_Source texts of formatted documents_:
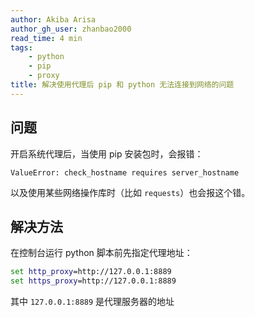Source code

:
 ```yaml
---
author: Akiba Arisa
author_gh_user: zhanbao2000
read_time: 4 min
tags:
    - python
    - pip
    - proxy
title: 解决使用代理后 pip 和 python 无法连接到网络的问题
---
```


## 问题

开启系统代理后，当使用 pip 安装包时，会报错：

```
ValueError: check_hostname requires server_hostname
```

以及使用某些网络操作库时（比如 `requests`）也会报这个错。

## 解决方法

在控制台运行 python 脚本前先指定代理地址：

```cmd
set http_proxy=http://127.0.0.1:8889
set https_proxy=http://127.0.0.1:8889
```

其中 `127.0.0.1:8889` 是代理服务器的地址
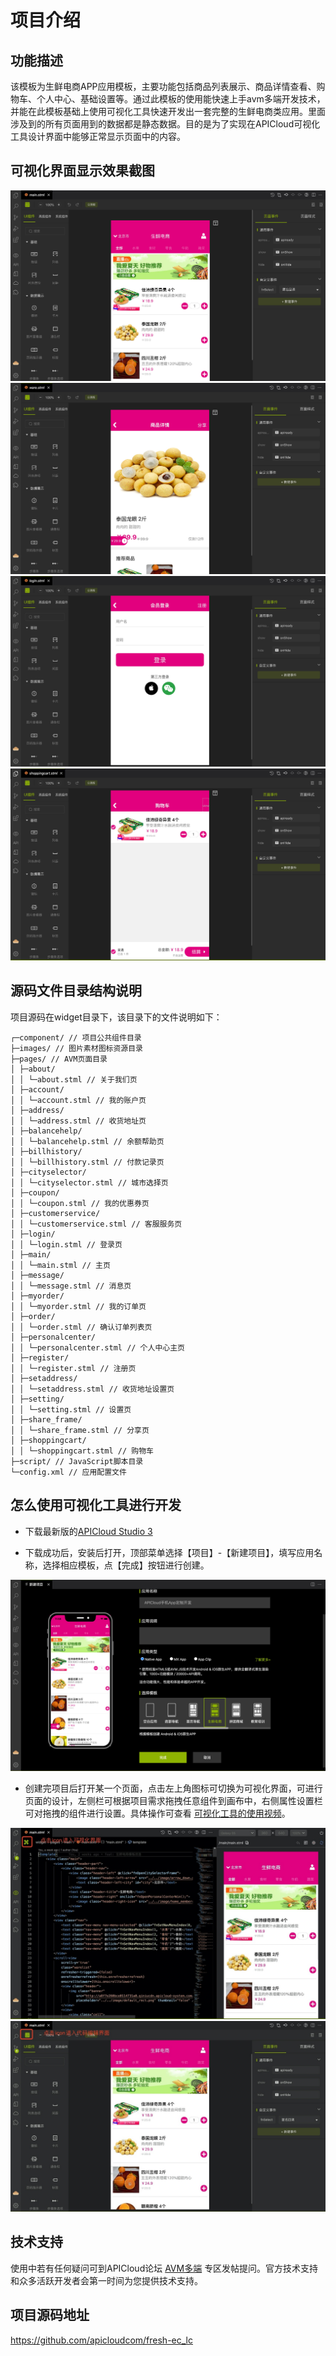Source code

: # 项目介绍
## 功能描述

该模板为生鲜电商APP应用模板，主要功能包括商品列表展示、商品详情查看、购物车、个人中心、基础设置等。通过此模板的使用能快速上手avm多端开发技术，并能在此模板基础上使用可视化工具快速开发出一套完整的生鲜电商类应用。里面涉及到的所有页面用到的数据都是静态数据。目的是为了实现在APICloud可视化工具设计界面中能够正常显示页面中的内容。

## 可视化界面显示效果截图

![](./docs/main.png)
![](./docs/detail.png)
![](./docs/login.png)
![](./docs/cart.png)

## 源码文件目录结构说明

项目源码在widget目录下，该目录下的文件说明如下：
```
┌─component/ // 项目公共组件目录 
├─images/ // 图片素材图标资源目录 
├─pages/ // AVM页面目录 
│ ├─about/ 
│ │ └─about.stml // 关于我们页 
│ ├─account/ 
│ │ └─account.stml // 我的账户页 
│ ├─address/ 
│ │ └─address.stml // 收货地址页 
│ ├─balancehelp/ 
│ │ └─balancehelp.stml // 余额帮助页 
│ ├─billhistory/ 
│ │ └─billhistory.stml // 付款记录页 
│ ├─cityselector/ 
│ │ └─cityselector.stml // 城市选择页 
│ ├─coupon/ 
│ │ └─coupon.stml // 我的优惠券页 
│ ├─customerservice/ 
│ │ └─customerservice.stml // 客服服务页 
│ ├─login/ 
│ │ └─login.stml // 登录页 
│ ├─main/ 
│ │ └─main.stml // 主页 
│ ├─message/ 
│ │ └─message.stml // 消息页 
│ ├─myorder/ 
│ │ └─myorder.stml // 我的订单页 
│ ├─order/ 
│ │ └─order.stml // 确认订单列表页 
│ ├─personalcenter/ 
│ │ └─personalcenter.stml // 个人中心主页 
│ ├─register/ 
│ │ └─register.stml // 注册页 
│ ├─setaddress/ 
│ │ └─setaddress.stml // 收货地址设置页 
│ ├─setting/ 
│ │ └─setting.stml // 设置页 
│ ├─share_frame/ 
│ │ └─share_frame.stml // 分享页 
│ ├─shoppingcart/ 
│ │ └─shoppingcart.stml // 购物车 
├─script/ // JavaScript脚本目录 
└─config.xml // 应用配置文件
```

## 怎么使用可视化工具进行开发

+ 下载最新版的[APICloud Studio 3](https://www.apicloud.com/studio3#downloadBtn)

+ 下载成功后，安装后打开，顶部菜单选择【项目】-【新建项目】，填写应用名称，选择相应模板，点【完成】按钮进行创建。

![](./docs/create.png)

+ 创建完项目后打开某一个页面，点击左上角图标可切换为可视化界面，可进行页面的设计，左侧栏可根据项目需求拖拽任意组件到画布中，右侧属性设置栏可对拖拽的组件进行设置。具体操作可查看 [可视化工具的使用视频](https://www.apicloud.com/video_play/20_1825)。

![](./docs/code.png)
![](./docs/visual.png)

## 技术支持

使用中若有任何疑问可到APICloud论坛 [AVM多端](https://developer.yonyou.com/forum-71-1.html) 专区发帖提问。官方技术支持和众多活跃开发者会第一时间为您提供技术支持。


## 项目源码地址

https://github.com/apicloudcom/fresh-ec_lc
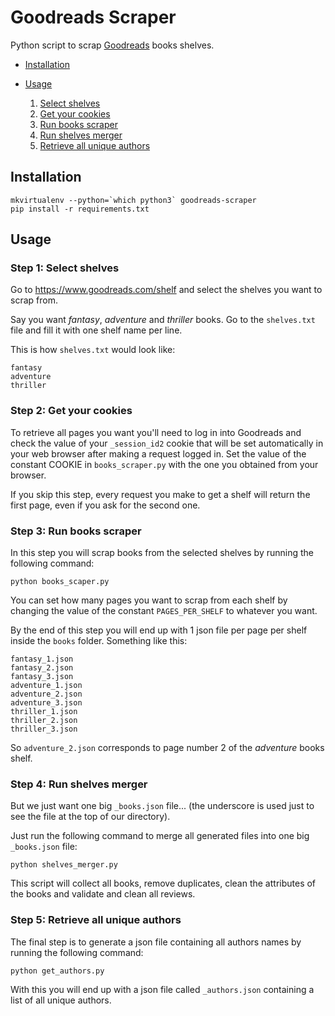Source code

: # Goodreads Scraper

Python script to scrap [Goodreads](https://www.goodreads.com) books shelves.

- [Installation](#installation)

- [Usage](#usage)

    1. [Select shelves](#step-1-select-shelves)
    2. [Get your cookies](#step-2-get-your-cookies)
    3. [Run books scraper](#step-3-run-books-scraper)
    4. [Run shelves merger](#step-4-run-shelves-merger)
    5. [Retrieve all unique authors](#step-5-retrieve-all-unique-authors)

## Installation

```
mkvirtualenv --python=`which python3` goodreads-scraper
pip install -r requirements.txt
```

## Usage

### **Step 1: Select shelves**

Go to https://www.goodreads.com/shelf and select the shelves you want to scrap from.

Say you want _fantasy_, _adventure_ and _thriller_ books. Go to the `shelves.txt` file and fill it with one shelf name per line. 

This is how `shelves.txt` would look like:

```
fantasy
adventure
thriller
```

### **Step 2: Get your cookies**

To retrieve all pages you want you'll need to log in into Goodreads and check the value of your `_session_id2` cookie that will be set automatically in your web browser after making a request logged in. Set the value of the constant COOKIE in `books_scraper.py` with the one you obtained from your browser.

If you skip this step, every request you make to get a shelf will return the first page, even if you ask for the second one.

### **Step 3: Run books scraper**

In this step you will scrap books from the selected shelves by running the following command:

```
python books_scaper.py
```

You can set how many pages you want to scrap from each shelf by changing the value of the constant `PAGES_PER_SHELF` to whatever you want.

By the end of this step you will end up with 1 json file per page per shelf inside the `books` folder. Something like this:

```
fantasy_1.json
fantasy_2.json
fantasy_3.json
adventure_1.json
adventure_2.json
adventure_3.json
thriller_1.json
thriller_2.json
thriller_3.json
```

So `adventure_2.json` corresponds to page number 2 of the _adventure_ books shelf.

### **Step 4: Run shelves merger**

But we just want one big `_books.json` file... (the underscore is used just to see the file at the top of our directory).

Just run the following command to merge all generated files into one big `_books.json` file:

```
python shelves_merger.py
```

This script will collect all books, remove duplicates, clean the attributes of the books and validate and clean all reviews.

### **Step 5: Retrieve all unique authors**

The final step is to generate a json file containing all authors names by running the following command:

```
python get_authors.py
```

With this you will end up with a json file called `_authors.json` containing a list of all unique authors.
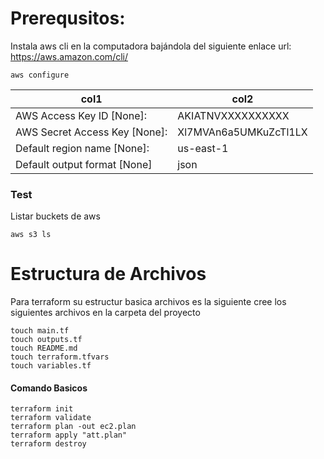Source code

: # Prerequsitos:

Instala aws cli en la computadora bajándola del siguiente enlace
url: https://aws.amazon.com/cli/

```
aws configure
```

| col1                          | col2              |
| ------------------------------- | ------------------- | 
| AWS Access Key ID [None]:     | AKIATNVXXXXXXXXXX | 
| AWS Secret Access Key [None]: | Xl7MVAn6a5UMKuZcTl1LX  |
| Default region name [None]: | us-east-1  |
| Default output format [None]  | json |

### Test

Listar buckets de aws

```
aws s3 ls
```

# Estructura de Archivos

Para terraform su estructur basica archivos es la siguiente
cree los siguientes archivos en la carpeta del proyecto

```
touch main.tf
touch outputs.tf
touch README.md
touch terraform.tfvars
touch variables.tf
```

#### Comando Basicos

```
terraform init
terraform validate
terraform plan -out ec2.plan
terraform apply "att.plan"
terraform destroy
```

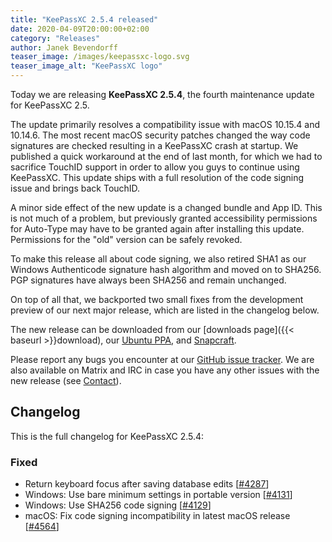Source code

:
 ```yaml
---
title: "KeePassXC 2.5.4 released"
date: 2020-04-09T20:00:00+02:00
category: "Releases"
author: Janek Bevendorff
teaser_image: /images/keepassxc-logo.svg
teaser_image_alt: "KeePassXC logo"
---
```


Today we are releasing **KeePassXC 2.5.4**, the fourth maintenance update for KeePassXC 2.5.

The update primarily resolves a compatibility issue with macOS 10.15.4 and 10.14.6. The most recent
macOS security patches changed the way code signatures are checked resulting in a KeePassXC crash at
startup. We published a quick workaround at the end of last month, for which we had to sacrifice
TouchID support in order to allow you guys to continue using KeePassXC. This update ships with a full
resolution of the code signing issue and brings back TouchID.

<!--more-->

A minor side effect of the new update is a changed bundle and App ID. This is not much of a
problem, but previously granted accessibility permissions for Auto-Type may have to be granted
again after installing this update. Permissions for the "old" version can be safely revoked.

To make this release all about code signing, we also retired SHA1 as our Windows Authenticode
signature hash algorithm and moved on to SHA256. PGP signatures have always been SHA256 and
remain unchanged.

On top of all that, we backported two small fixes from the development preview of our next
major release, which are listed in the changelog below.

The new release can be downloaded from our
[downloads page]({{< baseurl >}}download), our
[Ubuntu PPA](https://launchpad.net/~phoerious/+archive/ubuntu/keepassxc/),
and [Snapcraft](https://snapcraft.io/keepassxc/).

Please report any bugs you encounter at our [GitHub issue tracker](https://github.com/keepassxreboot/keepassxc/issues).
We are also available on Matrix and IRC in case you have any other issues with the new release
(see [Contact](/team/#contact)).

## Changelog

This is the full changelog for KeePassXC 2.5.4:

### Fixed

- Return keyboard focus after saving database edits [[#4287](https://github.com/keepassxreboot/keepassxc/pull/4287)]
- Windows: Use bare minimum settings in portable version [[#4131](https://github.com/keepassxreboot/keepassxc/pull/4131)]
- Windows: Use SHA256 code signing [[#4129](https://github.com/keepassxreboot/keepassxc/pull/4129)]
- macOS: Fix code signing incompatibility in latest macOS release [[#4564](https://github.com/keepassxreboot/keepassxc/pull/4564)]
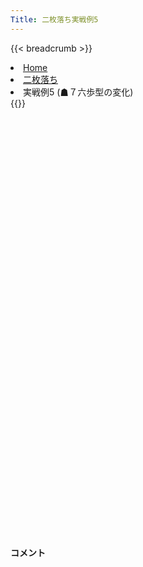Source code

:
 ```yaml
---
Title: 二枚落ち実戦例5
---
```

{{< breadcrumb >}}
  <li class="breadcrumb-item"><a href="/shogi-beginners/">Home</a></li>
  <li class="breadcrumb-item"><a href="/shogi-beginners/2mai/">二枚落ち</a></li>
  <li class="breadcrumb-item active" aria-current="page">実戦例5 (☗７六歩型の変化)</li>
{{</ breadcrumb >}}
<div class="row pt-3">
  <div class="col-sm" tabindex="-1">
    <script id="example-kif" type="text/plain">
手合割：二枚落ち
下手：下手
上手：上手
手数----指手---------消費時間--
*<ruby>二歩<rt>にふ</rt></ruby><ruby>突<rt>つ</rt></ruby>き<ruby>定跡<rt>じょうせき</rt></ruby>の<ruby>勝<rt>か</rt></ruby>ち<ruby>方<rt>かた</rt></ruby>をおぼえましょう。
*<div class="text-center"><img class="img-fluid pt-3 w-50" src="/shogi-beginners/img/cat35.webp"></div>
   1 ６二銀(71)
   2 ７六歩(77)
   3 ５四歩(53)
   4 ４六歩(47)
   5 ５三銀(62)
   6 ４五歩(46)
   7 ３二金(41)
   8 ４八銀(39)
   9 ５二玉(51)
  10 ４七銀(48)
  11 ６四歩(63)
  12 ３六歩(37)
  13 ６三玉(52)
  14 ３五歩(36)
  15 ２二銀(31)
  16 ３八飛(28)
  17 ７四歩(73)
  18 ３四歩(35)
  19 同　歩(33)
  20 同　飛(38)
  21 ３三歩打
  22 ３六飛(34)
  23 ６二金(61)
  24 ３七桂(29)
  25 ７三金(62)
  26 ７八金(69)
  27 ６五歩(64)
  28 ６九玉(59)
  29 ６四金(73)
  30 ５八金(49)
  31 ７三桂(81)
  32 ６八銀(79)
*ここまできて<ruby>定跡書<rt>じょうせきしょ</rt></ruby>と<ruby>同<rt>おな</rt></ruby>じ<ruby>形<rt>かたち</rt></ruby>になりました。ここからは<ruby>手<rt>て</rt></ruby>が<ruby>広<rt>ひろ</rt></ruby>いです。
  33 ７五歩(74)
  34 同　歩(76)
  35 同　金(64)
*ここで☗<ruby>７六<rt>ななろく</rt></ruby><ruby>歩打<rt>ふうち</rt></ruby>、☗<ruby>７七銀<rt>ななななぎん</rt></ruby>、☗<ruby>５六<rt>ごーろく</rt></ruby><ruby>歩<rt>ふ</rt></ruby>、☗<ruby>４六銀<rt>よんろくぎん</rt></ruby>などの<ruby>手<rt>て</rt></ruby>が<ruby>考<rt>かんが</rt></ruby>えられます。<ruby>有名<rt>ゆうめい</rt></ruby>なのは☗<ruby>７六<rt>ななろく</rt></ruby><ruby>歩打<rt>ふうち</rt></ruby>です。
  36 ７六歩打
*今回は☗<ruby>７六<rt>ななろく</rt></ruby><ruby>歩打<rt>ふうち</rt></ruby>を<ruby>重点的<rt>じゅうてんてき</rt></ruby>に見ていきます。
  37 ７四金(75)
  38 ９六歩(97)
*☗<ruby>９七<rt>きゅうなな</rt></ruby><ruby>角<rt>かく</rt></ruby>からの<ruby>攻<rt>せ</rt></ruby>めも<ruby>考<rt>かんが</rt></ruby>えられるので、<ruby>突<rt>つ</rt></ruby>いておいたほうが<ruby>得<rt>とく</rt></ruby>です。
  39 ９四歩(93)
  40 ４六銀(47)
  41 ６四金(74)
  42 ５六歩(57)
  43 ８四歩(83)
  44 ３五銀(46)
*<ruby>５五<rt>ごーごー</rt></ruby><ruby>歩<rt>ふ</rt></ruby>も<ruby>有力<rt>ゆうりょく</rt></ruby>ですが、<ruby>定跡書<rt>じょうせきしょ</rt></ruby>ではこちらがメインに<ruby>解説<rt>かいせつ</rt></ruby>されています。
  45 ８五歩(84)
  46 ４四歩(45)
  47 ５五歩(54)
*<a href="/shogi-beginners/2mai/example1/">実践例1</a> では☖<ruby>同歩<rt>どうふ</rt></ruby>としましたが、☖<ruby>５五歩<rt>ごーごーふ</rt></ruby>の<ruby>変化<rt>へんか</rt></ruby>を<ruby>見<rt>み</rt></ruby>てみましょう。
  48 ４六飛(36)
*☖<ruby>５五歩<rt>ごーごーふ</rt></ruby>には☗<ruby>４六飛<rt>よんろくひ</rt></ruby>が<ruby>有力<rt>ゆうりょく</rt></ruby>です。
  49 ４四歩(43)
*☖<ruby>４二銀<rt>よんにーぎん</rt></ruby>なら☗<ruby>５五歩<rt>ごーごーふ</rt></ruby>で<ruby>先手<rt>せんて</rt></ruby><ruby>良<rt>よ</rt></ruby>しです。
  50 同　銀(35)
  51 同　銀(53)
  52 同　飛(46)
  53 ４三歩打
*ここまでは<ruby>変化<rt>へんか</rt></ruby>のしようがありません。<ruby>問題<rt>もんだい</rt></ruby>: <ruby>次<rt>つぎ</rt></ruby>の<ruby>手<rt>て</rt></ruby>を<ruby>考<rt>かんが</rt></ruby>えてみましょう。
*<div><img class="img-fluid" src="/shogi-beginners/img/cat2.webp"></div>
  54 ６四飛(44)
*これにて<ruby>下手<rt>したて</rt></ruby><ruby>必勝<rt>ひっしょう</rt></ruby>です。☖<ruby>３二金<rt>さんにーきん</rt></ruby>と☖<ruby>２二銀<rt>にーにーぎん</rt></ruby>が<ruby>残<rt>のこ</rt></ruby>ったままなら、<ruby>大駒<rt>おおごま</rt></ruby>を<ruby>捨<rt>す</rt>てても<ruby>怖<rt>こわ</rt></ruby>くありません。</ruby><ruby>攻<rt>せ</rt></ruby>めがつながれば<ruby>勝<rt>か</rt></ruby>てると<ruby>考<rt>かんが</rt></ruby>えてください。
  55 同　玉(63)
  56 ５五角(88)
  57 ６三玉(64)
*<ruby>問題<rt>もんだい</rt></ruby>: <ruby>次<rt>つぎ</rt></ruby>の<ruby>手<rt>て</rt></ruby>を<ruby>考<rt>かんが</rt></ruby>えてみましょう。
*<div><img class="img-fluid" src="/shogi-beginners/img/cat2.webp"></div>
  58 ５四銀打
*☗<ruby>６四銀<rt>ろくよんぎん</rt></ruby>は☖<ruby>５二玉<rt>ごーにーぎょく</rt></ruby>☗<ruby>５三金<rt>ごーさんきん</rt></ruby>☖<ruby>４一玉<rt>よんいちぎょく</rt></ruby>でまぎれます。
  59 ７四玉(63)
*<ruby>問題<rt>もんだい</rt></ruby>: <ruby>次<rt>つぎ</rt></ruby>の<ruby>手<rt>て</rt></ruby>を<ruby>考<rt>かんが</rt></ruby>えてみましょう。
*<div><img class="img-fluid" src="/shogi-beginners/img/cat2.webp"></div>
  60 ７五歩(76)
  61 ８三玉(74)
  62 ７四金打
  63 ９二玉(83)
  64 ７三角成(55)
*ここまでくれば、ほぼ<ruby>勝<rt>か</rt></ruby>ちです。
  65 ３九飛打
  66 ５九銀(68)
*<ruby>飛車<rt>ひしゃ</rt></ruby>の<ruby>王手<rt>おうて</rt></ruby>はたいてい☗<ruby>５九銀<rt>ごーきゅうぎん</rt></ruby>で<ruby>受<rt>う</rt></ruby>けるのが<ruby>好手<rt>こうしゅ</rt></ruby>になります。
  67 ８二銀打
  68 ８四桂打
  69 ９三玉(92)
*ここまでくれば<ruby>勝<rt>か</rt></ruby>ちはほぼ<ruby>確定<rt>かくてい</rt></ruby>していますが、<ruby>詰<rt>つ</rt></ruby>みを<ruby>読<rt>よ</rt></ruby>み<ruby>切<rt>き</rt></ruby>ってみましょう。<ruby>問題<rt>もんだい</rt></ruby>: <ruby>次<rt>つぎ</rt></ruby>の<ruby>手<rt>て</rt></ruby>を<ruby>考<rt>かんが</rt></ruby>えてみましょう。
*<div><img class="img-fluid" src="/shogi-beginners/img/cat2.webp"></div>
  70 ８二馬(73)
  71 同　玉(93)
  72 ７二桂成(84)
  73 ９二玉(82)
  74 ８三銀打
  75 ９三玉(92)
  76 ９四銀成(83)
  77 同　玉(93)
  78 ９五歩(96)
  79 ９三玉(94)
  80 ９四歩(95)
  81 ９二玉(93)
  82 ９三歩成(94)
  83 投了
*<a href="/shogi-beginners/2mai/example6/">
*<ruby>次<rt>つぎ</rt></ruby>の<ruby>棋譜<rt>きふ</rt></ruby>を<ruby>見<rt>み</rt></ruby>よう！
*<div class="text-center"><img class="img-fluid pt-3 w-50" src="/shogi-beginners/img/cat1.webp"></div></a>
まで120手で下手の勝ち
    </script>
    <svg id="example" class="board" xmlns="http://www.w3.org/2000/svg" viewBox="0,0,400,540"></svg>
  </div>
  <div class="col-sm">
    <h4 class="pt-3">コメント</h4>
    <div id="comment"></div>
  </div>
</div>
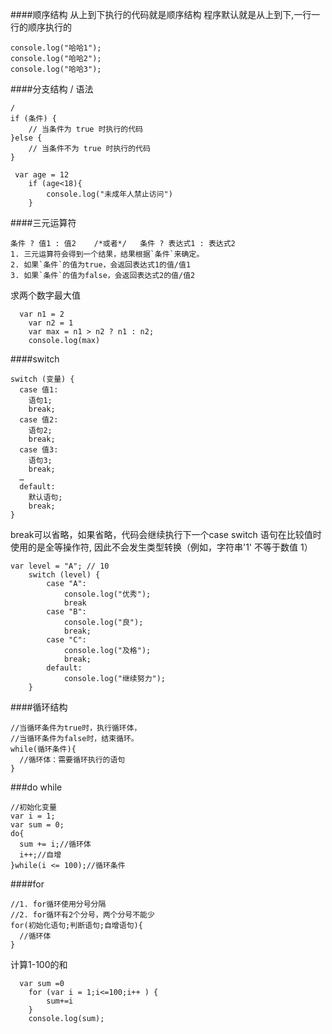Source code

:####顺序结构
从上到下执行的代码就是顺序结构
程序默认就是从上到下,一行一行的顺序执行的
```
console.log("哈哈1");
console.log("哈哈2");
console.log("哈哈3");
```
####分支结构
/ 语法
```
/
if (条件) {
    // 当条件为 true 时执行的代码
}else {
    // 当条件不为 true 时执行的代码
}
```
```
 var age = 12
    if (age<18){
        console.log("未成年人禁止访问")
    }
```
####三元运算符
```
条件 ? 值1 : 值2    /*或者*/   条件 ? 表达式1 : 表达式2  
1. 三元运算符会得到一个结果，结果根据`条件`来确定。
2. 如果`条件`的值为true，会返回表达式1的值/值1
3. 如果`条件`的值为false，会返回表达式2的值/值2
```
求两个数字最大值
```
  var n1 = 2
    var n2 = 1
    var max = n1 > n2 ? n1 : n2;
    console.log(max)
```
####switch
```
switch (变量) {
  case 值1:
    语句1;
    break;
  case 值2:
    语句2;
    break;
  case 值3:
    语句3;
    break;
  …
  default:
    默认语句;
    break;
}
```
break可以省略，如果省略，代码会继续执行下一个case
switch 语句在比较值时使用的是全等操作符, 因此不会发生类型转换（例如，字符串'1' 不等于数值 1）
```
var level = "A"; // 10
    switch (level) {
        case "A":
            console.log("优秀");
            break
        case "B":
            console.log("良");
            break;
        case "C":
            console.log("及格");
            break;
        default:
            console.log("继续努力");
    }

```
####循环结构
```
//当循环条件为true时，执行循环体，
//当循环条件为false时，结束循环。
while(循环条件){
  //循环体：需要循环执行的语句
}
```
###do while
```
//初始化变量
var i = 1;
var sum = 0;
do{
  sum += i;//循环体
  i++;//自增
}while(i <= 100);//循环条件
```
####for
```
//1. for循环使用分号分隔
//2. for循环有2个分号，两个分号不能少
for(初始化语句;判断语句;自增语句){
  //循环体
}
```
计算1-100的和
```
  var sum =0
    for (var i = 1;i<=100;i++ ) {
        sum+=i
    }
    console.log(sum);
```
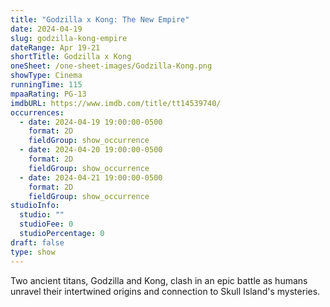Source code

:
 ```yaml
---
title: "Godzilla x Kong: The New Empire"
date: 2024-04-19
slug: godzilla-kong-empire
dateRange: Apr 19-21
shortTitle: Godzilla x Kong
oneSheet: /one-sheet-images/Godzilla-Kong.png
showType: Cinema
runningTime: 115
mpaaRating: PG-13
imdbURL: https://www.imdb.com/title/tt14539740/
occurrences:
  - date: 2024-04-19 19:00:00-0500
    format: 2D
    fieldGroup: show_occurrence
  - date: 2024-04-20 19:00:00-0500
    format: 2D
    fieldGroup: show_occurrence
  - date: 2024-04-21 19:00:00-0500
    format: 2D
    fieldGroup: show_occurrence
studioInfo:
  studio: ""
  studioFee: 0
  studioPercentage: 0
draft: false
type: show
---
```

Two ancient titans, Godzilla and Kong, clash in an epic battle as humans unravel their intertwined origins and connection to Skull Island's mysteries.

_Instructions to follow_: Please go through the data above and copy each line containing the word "command".

_Task result_:
In this step you will scrap books from the selected shelves by running the following command:
Just run the following command to merge all generated files into one big `_books.json` file:
The final step is to generate a json file containing all authors names by running the following command:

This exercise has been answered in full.